Dataset excerpts below:
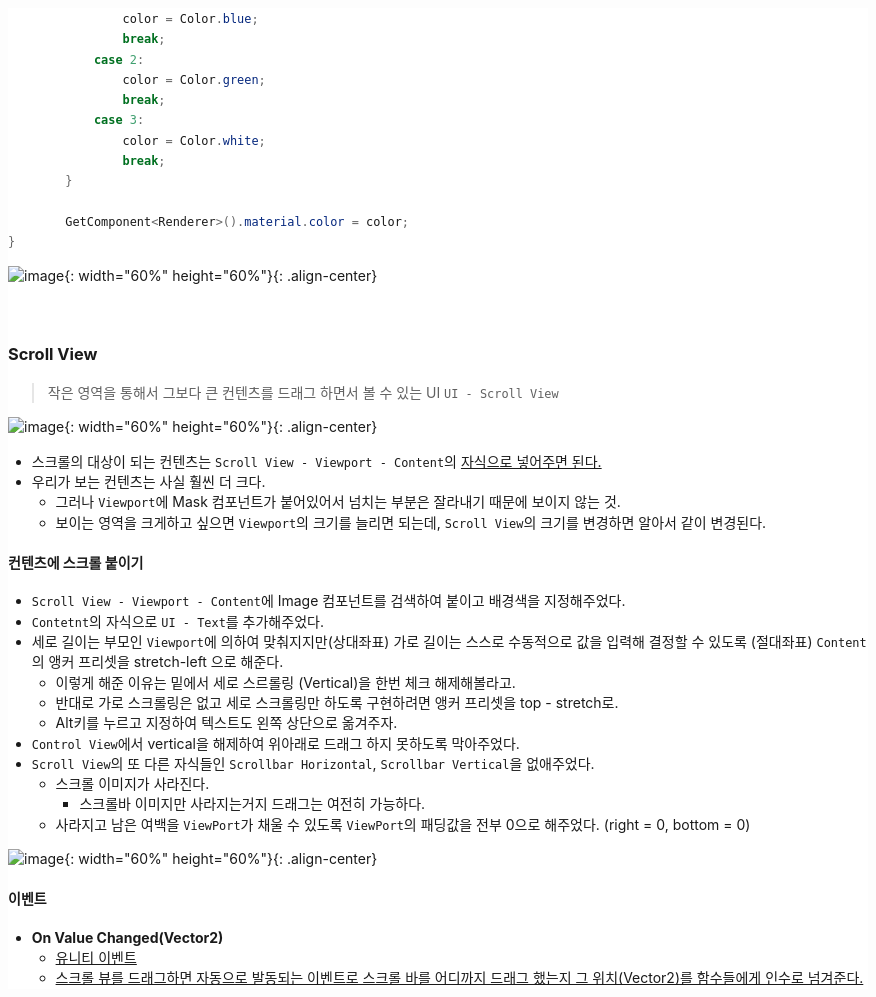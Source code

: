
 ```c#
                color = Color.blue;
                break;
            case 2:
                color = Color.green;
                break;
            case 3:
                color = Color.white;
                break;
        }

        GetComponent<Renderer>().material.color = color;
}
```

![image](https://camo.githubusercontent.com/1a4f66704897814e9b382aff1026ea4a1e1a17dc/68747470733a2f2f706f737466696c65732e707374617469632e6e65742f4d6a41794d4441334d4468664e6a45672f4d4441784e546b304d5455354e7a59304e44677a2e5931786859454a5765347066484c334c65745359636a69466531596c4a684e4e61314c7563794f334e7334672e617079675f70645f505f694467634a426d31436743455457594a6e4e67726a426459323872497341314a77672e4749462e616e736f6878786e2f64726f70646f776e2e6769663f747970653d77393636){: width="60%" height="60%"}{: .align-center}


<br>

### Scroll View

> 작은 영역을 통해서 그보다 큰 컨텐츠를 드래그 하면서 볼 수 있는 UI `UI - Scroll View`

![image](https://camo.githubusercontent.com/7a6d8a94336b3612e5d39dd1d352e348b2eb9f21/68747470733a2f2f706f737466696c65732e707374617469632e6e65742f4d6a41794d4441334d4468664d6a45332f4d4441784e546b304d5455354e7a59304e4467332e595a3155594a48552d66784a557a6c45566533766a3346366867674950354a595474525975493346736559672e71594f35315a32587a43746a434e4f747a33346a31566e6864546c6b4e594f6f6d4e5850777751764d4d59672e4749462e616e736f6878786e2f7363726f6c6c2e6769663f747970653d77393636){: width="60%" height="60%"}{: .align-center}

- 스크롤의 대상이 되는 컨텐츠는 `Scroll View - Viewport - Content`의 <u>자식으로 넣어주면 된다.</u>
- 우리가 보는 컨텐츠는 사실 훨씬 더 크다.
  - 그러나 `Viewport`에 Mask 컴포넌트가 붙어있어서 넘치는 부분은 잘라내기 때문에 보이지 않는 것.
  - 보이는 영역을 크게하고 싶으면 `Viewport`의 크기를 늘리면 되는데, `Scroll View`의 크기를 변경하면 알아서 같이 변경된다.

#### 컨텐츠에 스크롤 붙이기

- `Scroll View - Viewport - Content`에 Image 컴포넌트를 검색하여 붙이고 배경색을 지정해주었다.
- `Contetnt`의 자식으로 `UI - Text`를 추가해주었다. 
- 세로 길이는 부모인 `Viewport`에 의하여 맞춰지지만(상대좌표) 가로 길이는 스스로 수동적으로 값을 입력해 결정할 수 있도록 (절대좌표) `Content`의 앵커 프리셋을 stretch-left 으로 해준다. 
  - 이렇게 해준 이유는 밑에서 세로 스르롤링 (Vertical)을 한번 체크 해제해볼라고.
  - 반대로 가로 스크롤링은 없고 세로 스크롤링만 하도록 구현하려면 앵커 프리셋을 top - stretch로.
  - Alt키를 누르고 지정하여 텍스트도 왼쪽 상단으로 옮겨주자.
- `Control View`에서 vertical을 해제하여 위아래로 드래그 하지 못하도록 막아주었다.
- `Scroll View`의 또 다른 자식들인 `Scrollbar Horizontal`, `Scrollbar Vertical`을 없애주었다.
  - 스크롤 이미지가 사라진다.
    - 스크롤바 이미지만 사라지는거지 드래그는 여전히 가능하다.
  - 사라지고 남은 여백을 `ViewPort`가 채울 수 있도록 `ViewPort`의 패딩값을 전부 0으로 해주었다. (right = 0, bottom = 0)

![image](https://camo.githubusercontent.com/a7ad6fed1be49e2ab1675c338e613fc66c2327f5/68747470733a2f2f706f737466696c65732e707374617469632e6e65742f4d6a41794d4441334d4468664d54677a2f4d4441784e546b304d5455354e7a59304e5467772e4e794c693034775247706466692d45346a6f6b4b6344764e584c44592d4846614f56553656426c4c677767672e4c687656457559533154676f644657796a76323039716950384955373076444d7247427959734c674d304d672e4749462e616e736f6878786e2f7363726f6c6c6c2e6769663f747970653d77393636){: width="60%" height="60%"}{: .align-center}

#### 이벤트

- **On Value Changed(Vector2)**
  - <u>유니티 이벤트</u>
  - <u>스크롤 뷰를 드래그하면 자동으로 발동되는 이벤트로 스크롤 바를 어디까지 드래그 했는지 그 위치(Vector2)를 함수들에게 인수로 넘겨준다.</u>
End of Dataset excerpts.
Dataset excerpts below:
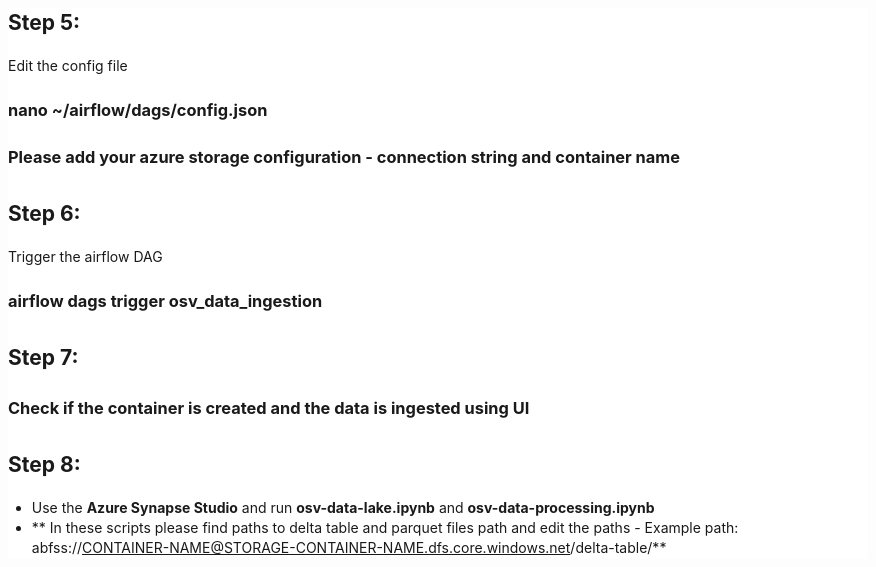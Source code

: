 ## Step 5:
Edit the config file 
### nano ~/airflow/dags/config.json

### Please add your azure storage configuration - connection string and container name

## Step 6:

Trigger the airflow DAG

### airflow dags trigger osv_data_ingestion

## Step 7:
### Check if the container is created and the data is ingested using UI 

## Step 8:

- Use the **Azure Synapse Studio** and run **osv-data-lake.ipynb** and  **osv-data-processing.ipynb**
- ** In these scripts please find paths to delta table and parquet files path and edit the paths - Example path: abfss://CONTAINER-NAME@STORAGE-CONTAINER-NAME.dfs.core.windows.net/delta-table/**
End of Dataset excerpts.
## [Problem requirements]
Check how many lines in the entries contain "airflow", and reply with that number alone.

## [Solution to the exercise]
3